What to work on. Please copy, word for word, the line that contains "によって読み込み、グレースケールで表示した結果を図2に示す。" and every line after it through the end of the records, and nothing more.

Provided entries.
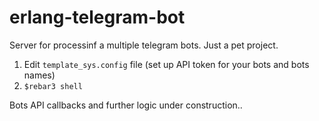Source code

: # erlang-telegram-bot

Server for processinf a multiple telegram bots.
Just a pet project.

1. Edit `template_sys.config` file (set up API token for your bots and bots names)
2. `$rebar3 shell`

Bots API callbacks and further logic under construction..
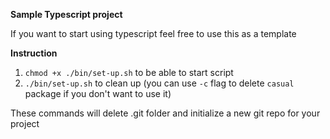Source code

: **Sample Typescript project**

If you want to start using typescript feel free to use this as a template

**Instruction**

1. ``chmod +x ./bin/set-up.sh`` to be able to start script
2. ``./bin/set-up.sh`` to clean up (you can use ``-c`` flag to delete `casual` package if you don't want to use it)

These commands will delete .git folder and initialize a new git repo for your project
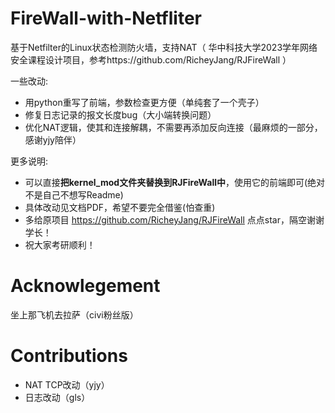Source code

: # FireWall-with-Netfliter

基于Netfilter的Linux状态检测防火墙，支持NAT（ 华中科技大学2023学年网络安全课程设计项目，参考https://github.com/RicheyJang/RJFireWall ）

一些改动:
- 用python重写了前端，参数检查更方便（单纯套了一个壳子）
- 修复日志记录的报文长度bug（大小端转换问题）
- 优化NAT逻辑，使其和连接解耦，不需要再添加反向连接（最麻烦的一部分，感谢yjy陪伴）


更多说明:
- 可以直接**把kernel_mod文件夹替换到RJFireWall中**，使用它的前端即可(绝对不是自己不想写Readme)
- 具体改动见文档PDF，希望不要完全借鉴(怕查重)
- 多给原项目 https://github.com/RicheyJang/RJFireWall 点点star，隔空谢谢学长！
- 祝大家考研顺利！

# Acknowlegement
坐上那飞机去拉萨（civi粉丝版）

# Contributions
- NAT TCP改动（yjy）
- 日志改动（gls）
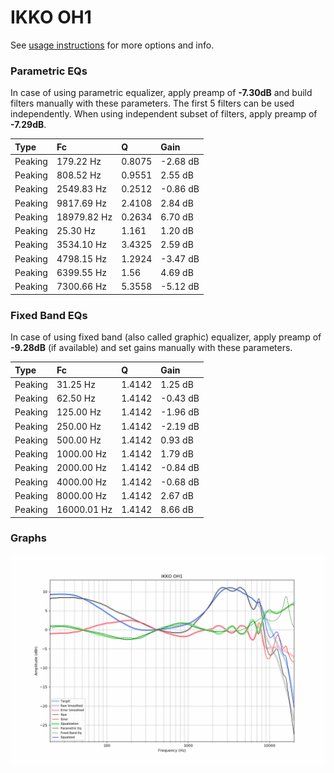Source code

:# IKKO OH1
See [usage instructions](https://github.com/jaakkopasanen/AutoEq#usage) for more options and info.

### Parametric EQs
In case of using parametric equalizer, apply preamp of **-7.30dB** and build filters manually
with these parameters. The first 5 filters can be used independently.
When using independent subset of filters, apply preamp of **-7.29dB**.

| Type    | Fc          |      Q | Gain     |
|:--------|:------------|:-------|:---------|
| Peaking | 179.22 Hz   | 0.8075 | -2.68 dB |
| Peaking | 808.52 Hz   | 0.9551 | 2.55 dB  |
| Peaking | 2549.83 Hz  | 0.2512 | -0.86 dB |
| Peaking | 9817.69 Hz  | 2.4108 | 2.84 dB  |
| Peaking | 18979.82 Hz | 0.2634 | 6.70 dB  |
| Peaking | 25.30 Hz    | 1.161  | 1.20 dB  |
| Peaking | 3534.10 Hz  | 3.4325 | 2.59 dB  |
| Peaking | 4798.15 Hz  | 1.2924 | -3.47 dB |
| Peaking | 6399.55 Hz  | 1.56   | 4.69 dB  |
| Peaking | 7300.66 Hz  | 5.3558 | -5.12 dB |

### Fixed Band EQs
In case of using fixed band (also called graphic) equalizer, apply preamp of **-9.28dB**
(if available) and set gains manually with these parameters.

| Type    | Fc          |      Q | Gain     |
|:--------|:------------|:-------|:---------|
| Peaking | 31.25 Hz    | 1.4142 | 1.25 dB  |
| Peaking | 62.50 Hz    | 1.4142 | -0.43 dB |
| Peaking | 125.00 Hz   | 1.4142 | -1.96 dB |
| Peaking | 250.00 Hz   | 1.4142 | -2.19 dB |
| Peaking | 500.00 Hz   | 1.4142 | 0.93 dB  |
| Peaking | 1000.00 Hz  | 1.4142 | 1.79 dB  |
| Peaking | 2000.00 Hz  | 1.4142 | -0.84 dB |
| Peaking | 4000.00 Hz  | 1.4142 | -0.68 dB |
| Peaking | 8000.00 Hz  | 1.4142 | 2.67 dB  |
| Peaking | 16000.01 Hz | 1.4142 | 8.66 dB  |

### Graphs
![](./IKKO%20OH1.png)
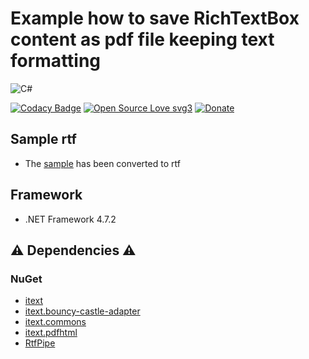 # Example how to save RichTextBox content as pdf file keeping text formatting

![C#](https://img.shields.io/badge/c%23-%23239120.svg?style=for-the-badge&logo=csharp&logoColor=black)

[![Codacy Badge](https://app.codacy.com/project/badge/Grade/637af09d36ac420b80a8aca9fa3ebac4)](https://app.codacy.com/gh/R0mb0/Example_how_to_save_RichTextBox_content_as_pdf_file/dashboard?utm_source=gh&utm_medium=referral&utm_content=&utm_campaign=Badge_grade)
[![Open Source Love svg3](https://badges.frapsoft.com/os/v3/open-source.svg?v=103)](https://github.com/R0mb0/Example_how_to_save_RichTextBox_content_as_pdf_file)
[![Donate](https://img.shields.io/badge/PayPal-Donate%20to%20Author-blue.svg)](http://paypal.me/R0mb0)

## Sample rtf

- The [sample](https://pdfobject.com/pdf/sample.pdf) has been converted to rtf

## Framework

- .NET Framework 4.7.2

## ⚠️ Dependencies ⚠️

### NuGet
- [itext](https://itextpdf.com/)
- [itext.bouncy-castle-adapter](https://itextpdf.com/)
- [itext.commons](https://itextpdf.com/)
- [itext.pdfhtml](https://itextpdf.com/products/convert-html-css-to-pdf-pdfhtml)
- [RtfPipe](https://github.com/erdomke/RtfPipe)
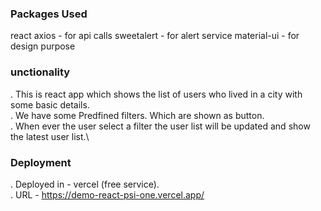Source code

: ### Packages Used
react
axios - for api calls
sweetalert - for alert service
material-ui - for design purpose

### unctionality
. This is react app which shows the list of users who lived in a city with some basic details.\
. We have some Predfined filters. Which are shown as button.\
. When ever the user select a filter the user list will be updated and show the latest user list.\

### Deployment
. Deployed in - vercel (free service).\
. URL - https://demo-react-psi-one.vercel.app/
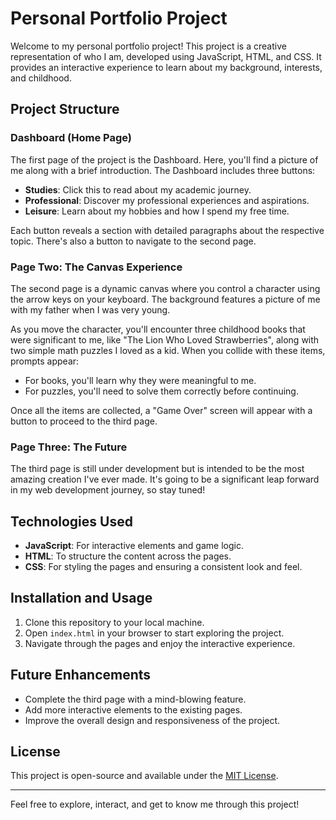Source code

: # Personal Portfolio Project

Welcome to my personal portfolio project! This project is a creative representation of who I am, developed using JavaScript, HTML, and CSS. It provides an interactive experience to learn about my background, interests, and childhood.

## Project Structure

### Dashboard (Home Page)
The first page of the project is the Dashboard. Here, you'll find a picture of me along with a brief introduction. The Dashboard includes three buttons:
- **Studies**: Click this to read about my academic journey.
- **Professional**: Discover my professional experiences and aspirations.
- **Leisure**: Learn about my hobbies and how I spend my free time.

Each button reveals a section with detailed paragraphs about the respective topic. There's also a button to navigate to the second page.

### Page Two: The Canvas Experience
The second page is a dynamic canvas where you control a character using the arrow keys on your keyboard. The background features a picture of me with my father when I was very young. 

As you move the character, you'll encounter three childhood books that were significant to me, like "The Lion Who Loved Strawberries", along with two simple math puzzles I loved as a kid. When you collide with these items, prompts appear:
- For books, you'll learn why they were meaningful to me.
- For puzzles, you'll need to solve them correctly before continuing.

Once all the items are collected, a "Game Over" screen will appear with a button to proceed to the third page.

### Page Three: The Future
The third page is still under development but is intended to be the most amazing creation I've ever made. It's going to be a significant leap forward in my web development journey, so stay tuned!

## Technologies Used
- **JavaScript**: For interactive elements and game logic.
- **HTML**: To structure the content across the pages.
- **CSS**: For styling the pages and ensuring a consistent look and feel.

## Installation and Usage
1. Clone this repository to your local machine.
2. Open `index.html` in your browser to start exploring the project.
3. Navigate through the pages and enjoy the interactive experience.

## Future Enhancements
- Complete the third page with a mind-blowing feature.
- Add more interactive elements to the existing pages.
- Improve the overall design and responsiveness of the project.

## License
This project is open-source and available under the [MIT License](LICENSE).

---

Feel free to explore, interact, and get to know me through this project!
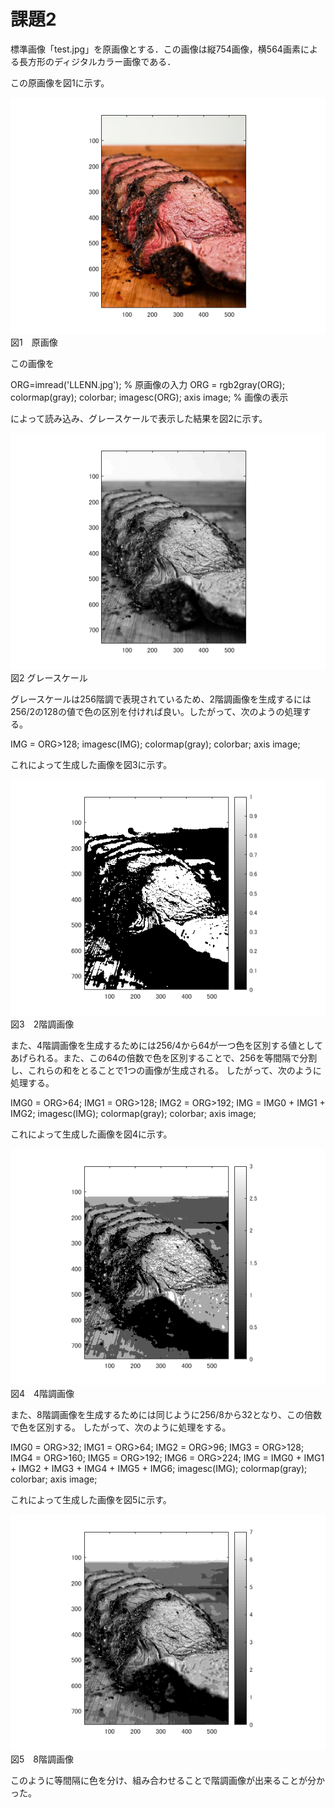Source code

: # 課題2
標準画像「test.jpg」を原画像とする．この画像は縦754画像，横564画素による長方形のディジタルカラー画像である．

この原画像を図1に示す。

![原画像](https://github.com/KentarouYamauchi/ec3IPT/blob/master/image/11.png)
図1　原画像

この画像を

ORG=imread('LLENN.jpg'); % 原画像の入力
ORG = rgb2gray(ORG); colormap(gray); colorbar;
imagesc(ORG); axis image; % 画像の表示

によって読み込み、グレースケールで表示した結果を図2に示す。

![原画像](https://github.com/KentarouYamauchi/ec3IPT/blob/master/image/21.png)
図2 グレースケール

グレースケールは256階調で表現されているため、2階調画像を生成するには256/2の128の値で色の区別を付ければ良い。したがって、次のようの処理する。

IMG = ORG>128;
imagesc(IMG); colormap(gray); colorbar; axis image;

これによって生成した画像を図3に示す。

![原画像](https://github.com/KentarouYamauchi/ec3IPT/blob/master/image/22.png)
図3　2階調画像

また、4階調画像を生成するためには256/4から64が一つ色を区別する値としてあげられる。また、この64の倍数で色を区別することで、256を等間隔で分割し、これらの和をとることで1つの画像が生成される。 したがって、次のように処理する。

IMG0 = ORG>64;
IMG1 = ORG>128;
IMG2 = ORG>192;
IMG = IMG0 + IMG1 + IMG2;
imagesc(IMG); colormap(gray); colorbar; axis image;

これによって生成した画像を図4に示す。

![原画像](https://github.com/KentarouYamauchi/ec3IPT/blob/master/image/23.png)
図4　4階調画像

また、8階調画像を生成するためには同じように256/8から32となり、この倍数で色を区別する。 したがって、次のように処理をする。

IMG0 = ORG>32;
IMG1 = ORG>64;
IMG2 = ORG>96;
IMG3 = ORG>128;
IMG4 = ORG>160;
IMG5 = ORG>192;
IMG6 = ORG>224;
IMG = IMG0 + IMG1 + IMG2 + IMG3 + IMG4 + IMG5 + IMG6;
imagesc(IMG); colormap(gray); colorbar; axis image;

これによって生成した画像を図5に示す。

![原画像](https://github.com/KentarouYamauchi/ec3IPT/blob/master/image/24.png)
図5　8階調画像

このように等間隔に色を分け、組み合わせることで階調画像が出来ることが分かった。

The answer.
によって読み込み、グレースケールで表示した結果を図2に示す。

![原画像](https://github.com/KentarouYamauchi/ec3IPT/blob/master/image/21.png)
図2 グレースケール

グレースケールは256階調で表現されているため、2階調画像を生成するには256/2の128の値で色の区別を付ければ良い。したがって、次のようの処理する。

IMG = ORG>128;
imagesc(IMG); colormap(gray); colorbar; axis image;

これによって生成した画像を図3に示す。

![原画像](https://github.com/KentarouYamauchi/ec3IPT/blob/master/image/22.png)
図3　2階調画像

また、4階調画像を生成するためには256/4から64が一つ色を区別する値としてあげられる。また、この64の倍数で色を区別することで、256を等間隔で分割し、これらの和をとることで1つの画像が生成される。 したがって、次のように処理する。

IMG0 = ORG>64;
IMG1 = ORG>128;
IMG2 = ORG>192;
IMG = IMG0 + IMG1 + IMG2;
imagesc(IMG); colormap(gray); colorbar; axis image;

これによって生成した画像を図4に示す。

![原画像](https://github.com/KentarouYamauchi/ec3IPT/blob/master/image/23.png)
図4　4階調画像

また、8階調画像を生成するためには同じように256/8から32となり、この倍数で色を区別する。 したがって、次のように処理をする。

IMG0 = ORG>32;
IMG1 = ORG>64;
IMG2 = ORG>96;
IMG3 = ORG>128;
IMG4 = ORG>160;
IMG5 = ORG>192;
IMG6 = ORG>224;
IMG = IMG0 + IMG1 + IMG2 + IMG3 + IMG4 + IMG5 + IMG6;
imagesc(IMG); colormap(gray); colorbar; axis image;

これによって生成した画像を図5に示す。

![原画像](https://github.com/KentarouYamauchi/ec3IPT/blob/master/image/24.png)
図5　8階調画像

このように等間隔に色を分け、組み合わせることで階調画像が出来ることが分かった。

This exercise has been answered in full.